(Rendered images with source text)
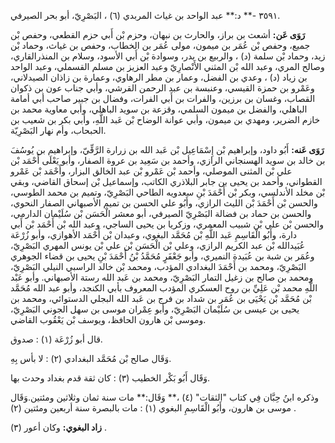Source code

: ٣٥٩١ -** د:** عبد الواحد بن غياث المربدي (٦) ، البَصْرِيّ، أبو بحر الصيرفي.

**رَوَى عَن:** أشعث بن براز، والحارث بن نبهان، وحزم بْن أَبي حزم القطعي، وحفص بْن جميع، وحفص بْن عُمَر بن ميمون، مولى عُمَر بن الخطاب، وحفص بن غياث، وحماد بْن زيد، وحماد بْن سلمة (د) ، والربيع بن بدر، وسوادة بْن أَبي الأسود، وسلام بن المنذرالقاري، وصالح المري، وعبد الله بْن المثني الأَنْصارِيّ وعبد العزيز بن مسلم القسملي، وعبد الواحد بن زياد (د) ، وعدي بن الفضل، وعمار بن مطر الرهاوي، وعمارة بن زاذان الصيدلاني، وعَمْرو بن حمزة القيسي، وعنبسة بن عبد الرحمن القرشي، وأبي جناب عون بن ذكوان القصاب، وغسان بن برزين، والفرات بن أَبي الفرات، وفضال بن جبير صاحب أبي أمامة الباهلي، والفضل بن ميمون السلمي، وقزعة بن سويد الباهلي، وأبي معاوية محمد بن خازم الضرير، ومهدي بن ميمون، وأبي عوانة الوضاح بْن عَبد اللَّهِ، وأبي بكر بن شعيب بن الحبحاب، وأم نهار البَصْرِيّة.

**رَوَى عَنه:** أَبُو داود، وإبراهيم بْن إِسْمَاعِيل بْن عَبد الله بن زرارة الرَّقِّيّ، وإبراهيم بن يُوسُفَ بن خالد بن سويد الهسنجاني الرازي، وأحمد بن سَعِيد بن عروة الصفار، وأبو يَعْلَى أَحْمَد بْن علي بْن المثنى الموصلي، وأحمد بْن عَمْرو بْن عبد الخالق البزار، وأَحْمَد بْن عَمْرو القطواني، وأحمد بن يحيى بن جابر البلاذري الكاتب، وإسماعيل بْن إسحاق القاضي، وبقي بْن مخلد الأندلسي، وبكر بْن أَحْمَدَ بْنِ سعدويه الطاحي البَصْرِيّ، وتميم بن محمد الطوسي، والحسن بْن أَحْمَدَ بْن الليث الرازي، وأَبُو علي الحسن بن تميم الأصبهاني الصفار النحوي، والحسن بن حماد بن فضالة البَصْرِيّ الصيرفي، أبو معشر الْحَسَن بْن سُلَيْمان الدارمي، والحسن بْن علي بْن شبيب المعمري، وزكريا بن يحيى الساجي، وعبد الله بْن أَحْمَد بْن أَبي دارة، وأَبُو الْقَاسِمِ عَبد اللَّهِ بْن مُحَمَّد البغوي، وعبدان بْن أَحْمَد الأهوازي، وأبو زُرْعَة عُبَيدالله بْن عبد الكريم الرازي، وعلي بْن الْحَسَن بْن علي بْن يونس المهري البَصْرِيّ، وعُمَر بن شبة بن عُبَيدة النميري، وأبو جَعْفَرٍ مُحَمَّدُ بْنُ أَحْمَدَ بْنِ يحيى بن قضاء الجوهري البَصْرِيّ، ومحمد بن أَحْمَدَ البغدادي المؤدب، ومحمد بْن خالد الراسبي النيلي البَصْرِيّ، ومحمد بن صالح بن زغيل التمار البَصْرِيّ، ومحمد بن عَبد الله رستة الأصبهاني. وأبو عَبْد اللَّهِ محمد بْن عَلِيِّ بن روح العسكري المؤدب المعروف بأبي الكنجد، وأبو عبد الله مُحَمَّد بْن مُحَمَّد بْن يَحْيَى بن عُمَر بن شداد بن فرج بن عَبد الله البجلي الدستوائي، ومحمد بن يحيى بن عيسى بن سُلَيْمان البَصْرِيّ، وأبو عِمْران موسى بن سهل الجوني البَصْرِيّ، وموسى بْن هارون الحافظ، ويوسف بْن يَعْقُوب القاضي.

قال أبو زُرْعَة (١) : صدوق.

وَقَال صالح بْن مُحَمَّد البغدادي (٢) : لا بأس بِهِ.

وَقَال أَبُو بَكْر الخطيب (٣) : كان ثقة قدم بغداد وحدث بها.

وذكره ابنُ حِبَّان فِي كتاب "الثقات" (٤) ،** وَقَال:** مات سنة ثمان وثلاثين ومئتين.وَقَال موسى بن هارون، وأَبُو الْقَاسِمِ البغوي (١) : مات بالبصرة سنة أربعين ومئتين (٢) .

**زاد البغوي:** وكان أعور (٣) .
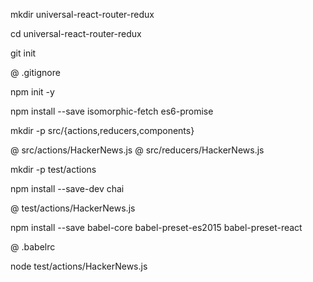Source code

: mkdir universal-react-router-redux

cd universal-react-router-redux

git init

@ .gitignore

npm init -y

npm install --save isomorphic-fetch es6-promise

mkdir -p src/{actions,reducers,components}

@ src/actions/HackerNews.js
@ src/reducers/HackerNews.js

mkdir -p test/actions

npm install --save-dev chai

@ test/actions/HackerNews.js

npm install --save babel-core babel-preset-es2015 babel-preset-react

@ .babelrc

node test/actions/HackerNews.js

Directions for this task ▸
Produce an exact repeat of the lines from the one containing "npm install --save babel-core" through the last line of the data, and nothing more.

Expected answer ▸
npm install --save babel-core babel-preset-es2015 babel-preset-react

@ .babelrc

node test/actions/HackerNews.js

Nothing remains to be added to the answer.